Why does the sequence $\{x_n\}$ converge ?
If $x_{n+1}:=g(x_n)$, where $g(x)=\frac{1}{1+x^2}$
(We have a startpoint in $[0.5,1]$)
The sequence is bounded by $1$ independant of the startpoint (Is it necessary that $x_0\in[0.5,1]$ ?)
We have to show that the sequence is Cauchy
I compare $g(x_{n+1})$ with $g(x_n)$
$|g(x_{n+1})-g(x_n)|=|\frac{1}{1+(\frac{1}{1+x_n^2})^2}-\frac{1}{1+x_n^2}|=|\frac{x_n^4+2x_n^2+1}{x_n^4+2x_n^2+2}-\frac{1}{1+x_n^2}|$
Would this lead to an impasse, or how to continue ?
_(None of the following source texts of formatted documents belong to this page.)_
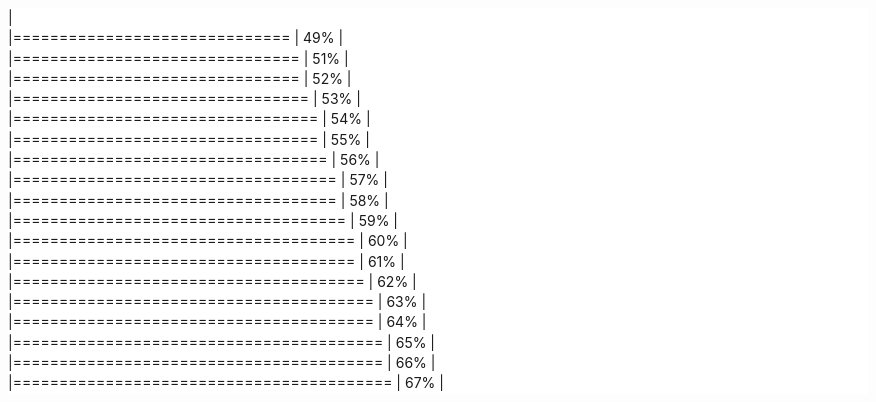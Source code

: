   |                                                                   
  |==============================                               |  49%
  |                                                                   
  |===============================                              |  51%
  |                                                                   
  |===============================                              |  52%
  |                                                                   
  |================================                             |  53%
  |                                                                   
  |=================================                            |  54%
  |                                                                   
  |=================================                            |  55%
  |                                                                   
  |==================================                           |  56%
  |                                                                   
  |===================================                          |  57%
  |                                                                   
  |===================================                          |  58%
  |                                                                   
  |====================================                         |  59%
  |                                                                   
  |=====================================                        |  60%
  |                                                                   
  |=====================================                        |  61%
  |                                                                   
  |======================================                       |  62%
  |                                                                   
  |=======================================                      |  63%
  |                                                                   
  |=======================================                      |  64%
  |                                                                   
  |========================================                     |  65%
  |                                                                   
  |========================================                     |  66%
  |                                                                   
  |=========================================                    |  67%
  |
The function $g$ is monotone on the interval $J:=\bigl[{1\over2},1\bigr]$, and from $g\bigl({1\over2}\bigr)={4\over5}$, $\>g(1)={1\over2}$ it follows that $g(J)\subset J$.
When $x\in J$ then $$|g'(x)|={2x\over (1+x^2)^2}\leq{2x\over 1+2x^2}={1\over\sqrt{2}}\>{2\over{1\over \sqrt{2}\, x}+\sqrt{2}\,x}\leq{1\over\sqrt{2}}\ .$$ It follows that $g$ is contracting on $J$. Therefore by the general fixed point theorem $g$ has a unique fixed point $\xi\in J$, and any sequence $(x_n)_{n\geq0}$ of the considered kind will converge to $\xi$.
Solving the equation $g(x)=x$ numerically gives $\xi\doteq0.682328$.